AIM OF THE TASK = Every line in the entries that holds the word "directory" counts toward the answer, which should be a single number.

DATA SUPPLIED =
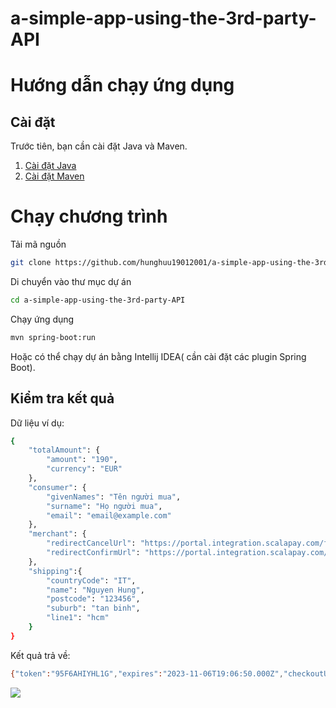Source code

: # a-simple-app-using-the-3rd-party-API
# Hướng dẫn chạy ứng dụng

## Cài đặt

Trước tiên, bạn cần cài đặt Java và Maven.

1. [Cài đặt Java](https://www.oracle.com/java/technologies/javase-downloads.html)
2. [Cài đặt Maven](https://maven.apache.org/download.cgi)

# Chạy chương trình
Tải mã nguồn
```bash
git clone https://github.com/hunghuu19012001/a-simple-app-using-the-3rd-party-API.git

```
Di chuyển vào thư mục dự án
```bash
cd a-simple-app-using-the-3rd-party-API
```
Chạy ứng dụng
```bash
mvn spring-boot:run
```
Hoặc có thể chạy dự án bằng Intellij IDEA( cần cài đặt các plugin Spring Boot).
## Kiểm tra kết quả

Dữ liệu ví dụ: 
```bash
{
    "totalAmount": {
        "amount": "190",
        "currency": "EUR"
    },
    "consumer": {
        "givenNames": "Tên người mua",
        "surname": "Họ người mua",
        "email": "email@example.com"
    },
    "merchant": {
        "redirectCancelUrl": "https://portal.integration.scalapay.com/failure-url",
        "redirectConfirmUrl": "https://portal.integration.scalapay.com/success-url"
    },
    "shipping":{
        "countryCode": "IT",
        "name": "Nguyen Hung",
        "postcode": "123456",
        "suburb": "tan binh",
        "line1": "hcm"
    }
}
```
Kết quả trả về:
```bash
{"token":"95F6AHIYHL1G","expires":"2023-11-06T19:06:50.000Z","checkoutUrl":"https://portal.integration.scalapay.com/checkout/95F6AHIYHL1G"}
```

<img src=[https://imgur.com/a/CjvgpaL](https://imgur.com/a/CjvgpaL)https://imgur.com/a/CjvgpaL>




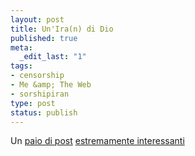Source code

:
```yaml
--- 
layout: post
title: Un'Ira(n) di Dio
published: true
meta: 
  _edit_last: "1"
tags: 
- censorship
- Me &amp; The Web
- sorshipiran
type: post
status: publish
---
```

Un [paio di post][1] [estremamente interessanti][2]  
  
[1]: http://asert.arbornetworks.com/2009/06/iranian-traffic-engineering/
[2]: http://asert.arbornetworks.com/2009/06/a-deeper-look-at-the-iranian-firewall/ 
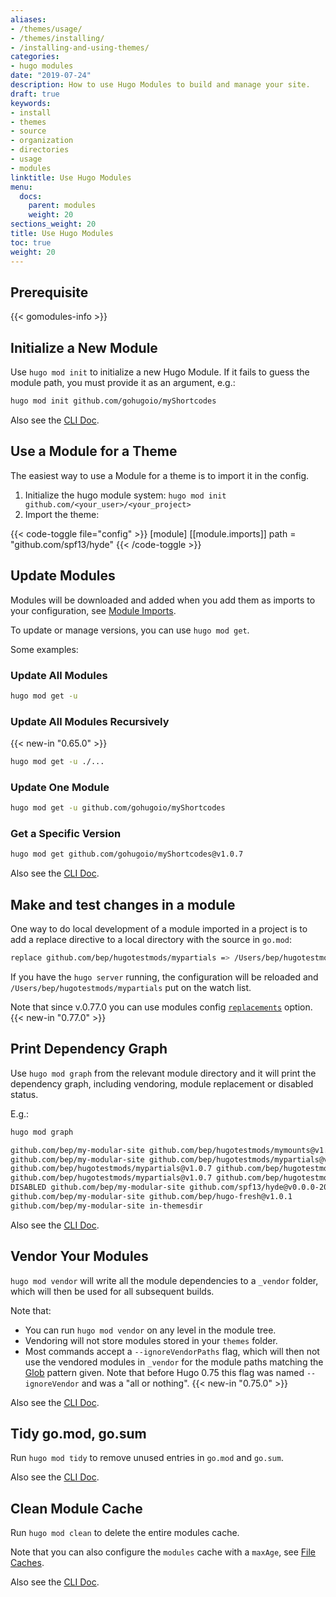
 ```yaml
---
aliases:
- /themes/usage/
- /themes/installing/
- /installing-and-using-themes/
categories:
- hugo modules
date: "2019-07-24"
description: How to use Hugo Modules to build and manage your site.
draft: true
keywords:
- install
- themes
- source
- organization
- directories
- usage
- modules
linktitle: Use Hugo Modules
menu:
  docs:
    parent: modules
    weight: 20
sections_weight: 20
title: Use Hugo Modules
toc: true
weight: 20
---
```


## Prerequisite

{{< gomodules-info >}}

## Initialize a New Module

Use `hugo mod init` to initialize a new Hugo Module. If it fails to guess the module path, you must provide it as an argument, e.g.:

```bash
hugo mod init github.com/gohugoio/myShortcodes
```

Also see the [CLI Doc](/commands/hugo_mod_init/).

## Use a Module for a Theme

The easiest way to use a Module for a theme is to import it in the config.

1. Initialize the hugo module system: `hugo mod init github.com/<your_user>/<your_project>`
2. Import the theme:

{{< code-toggle file="config" >}}
[module]
  [[module.imports]]
    path = "github.com/spf13/hyde"
{{< /code-toggle >}}

## Update Modules

Modules will be downloaded and added when you add them as imports to your configuration, see [Module Imports](/hugo-modules/configuration/#module-config-imports).

To update or manage versions, you can use `hugo mod get`.

Some examples:

### Update All Modules

```bash
hugo mod get -u
```

### Update All Modules Recursively

{{< new-in "0.65.0" >}}

```bash
hugo mod get -u ./...
```

### Update One Module

```bash
hugo mod get -u github.com/gohugoio/myShortcodes
```

### Get a Specific Version

```bash
hugo mod get github.com/gohugoio/myShortcodes@v1.0.7
```

Also see the [CLI Doc](/commands/hugo_mod_get/).

## Make and test changes in a module

One way to do local development of a module imported in a project is to add a replace directive to a local directory with the source in `go.mod`:

```bash
replace github.com/bep/hugotestmods/mypartials => /Users/bep/hugotestmods/mypartials
```

If you have the `hugo server` running, the configuration will be reloaded and `/Users/bep/hugotestmods/mypartials` put on the watch list.

Note that since v.0.77.0 you can use modules config [`replacements`](https://gohugo.io/hugo-modules/configuration/#module-config-top-level) option. {{< new-in "0.77.0" >}}

## Print Dependency Graph

Use `hugo mod graph` from the relevant module directory and it will print the dependency graph, including vendoring, module replacement or disabled status.

E.g.:

```txt
hugo mod graph

github.com/bep/my-modular-site github.com/bep/hugotestmods/mymounts@v1.2.0
github.com/bep/my-modular-site github.com/bep/hugotestmods/mypartials@v1.0.7
github.com/bep/hugotestmods/mypartials@v1.0.7 github.com/bep/hugotestmods/myassets@v1.0.4
github.com/bep/hugotestmods/mypartials@v1.0.7 github.com/bep/hugotestmods/myv2@v1.0.0
DISABLED github.com/bep/my-modular-site github.com/spf13/hyde@v0.0.0-20190427180251-e36f5799b396
github.com/bep/my-modular-site github.com/bep/hugo-fresh@v1.0.1
github.com/bep/my-modular-site in-themesdir

```

Also see the [CLI Doc](/commands/hugo_mod_graph/).

## Vendor Your Modules

`hugo mod vendor` will write all the module dependencies to a `_vendor` folder, which will then be used for all subsequent builds.

Note that:

* You can run `hugo mod vendor` on any level in the module tree.
* Vendoring will not store modules stored in your `themes` folder.
* Most commands accept a `--ignoreVendorPaths` flag, which will then not use the vendored modules in `_vendor` for the module paths matching the [Glob](https://github.com/gobwas/glob) pattern given. Note that before Hugo 0.75 this flag was named `--ignoreVendor` and was a "all or nothing". {{< new-in "0.75.0" >}}

Also see the [CLI Doc](/commands/hugo_mod_vendor/).

## Tidy go.mod, go.sum

Run `hugo mod tidy` to remove unused entries in `go.mod` and `go.sum`.

Also see the [CLI Doc](/commands/hugo_mod_clean/).

## Clean Module Cache

Run `hugo mod clean` to delete the entire modules cache.

Note that you can also configure the `modules` cache with a `maxAge`, see [File Caches](/getting-started/configuration/#configure-file-caches).

Also see the [CLI Doc](/commands/hugo_mod_clean/).

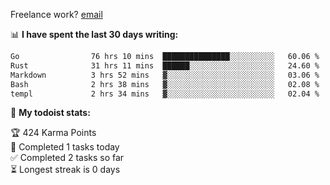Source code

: Freelance work? [email](mailto:fanosoro@gmail.com)

📊 **I have spent the last 30 days writing:**
<!--START_SECTION:waka-->

```txt
Go                76 hrs 10 mins  ███████████████░░░░░░░░░░   60.06 %
Rust              31 hrs 11 mins  ██████░░░░░░░░░░░░░░░░░░░   24.60 %
Markdown          3 hrs 52 mins   ▓░░░░░░░░░░░░░░░░░░░░░░░░   03.06 %
Bash              2 hrs 38 mins   ▓░░░░░░░░░░░░░░░░░░░░░░░░   02.08 %
templ             2 hrs 34 mins   ▓░░░░░░░░░░░░░░░░░░░░░░░░   02.04 %
```

<!--END_SECTION:waka-->

🚧 **My todoist stats:**
<!-- TODO-IST:START -->
🏆  424 Karma Points           
🌸  Completed 1 tasks today           
✅  Completed 2 tasks so far           
⏳  Longest streak is 0 days
<!-- TODO-IST:END -->
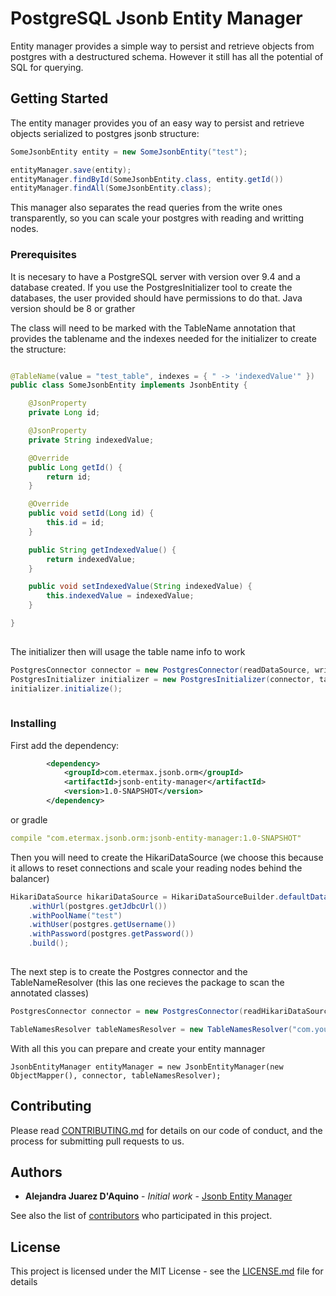 # PostgreSQL Jsonb Entity Manager
Entity manager provides a simple way to persist and retrieve objects from postgres with a destructured schema. However it still has all the potential of SQL for querying.

## Getting Started

The entity manager provides you of an easy way to persist and retrieve objects serialized to postgres jsonb structure:
```java
SomeJsonbEntity entity = new SomeJsonbEntity("test");

entityManager.save(entity);
entityManager.findById(SomeJsonbEntity.class, entity.getId())
entityManager.findAll(SomeJsonbEntity.class);

```

This manager also separates the read queries from the write ones transparently, so you can scale your postgres with reading and writting nodes. 

### Prerequisites

It is necesary to have a PostgreSQL server with version over 9.4 and a database created.
If you use the PostgresInitializer tool to create the databases, the user provided should have permissions to do that.
Java version should be 8 or grather

The class will need to be marked with the TableName annotation that provides the tablename and the indexes needed for the initializer to create the structure:

```java

@TableName(value = "test_table", indexes = { " -> 'indexedValue'" })
public class SomeJsonbEntity implements JsonbEntity {

	@JsonProperty
	private Long id;

	@JsonProperty
	private String indexedValue;

	@Override
	public Long getId() {
		return id;
	}

	@Override
	public void setId(Long id) {
		this.id = id;
	}

	public String getIndexedValue() {
		return indexedValue;
	}

	public void setIndexedValue(String indexedValue) {
		this.indexedValue = indexedValue;
	}

}
		
```
The initializer then will usage the table name info to work
		
```java
PostgresConnector connector = new PostgresConnector(readDataSource, writingDataSource);
PostgresInitializer initializer = new PostgresInitializer(connector, tableNamesResolver);
initializer.initialize();
		
```

### Installing

First add the dependency:
```xml
		<dependency>
			<groupId>com.etermax.jsonb.orm</groupId>
			<artifactId>jsonb-entity-manager</artifactId>
			<version>1.0-SNAPSHOT</version>
		</dependency>
```
or gradle
```yml
compile "com.etermax.jsonb.orm:jsonb-entity-manager:1.0-SNAPSHOT"

```
Then you will need to create  the HikariDataSource (we choose this because it allows to reset connections and scale your reading nodes behind the balancer)

```java
HikariDataSource hikariDataSource = HikariDataSourceBuilder.defaultDataSource()
    .withUrl(postgres.getJdbcUrl())
    .withPoolName("test")
    .withUser(postgres.getUsername())
    .withPassword(postgres.getPassword())
    .build();
		
```

The next step is to create the Postgres connector and the TableNameResolver (this las one recieves the package to scan the annotated classes)
```java
PostgresConnector connector = new PostgresConnector(readHikariDataSource, writegHikariDataSource);

TableNamesResolver tableNamesResolver = new TableNamesResolver("com.your.jsonb.entities.package");
```

With all this you can prepare and create your entity mannager 
```
JsonbEntityManager entityManager = new JsonbEntityManager(new ObjectMapper(), connector, tableNamesResolver);
```



## Contributing

Please read [CONTRIBUTING.md](https://github.com/etermax/jsonb-entity-manager/blob/master/CONTRIBUTING.md) for details on our code of conduct, and the process for submitting pull requests to us.



## Authors

* **Alejandra Juarez D'Aquino** - *Initial work* - [Jsonb Entity Manager](https://github.com/jsonb-entity-manager)

See also the list of [contributors](https://github.com/etermax/jsonb-entity-manager/contributors) who participated in this project.

## License

This project is licensed under the MIT License - see the [LICENSE.md](LICENSE.md) file for details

EXERCISE RESULT = 2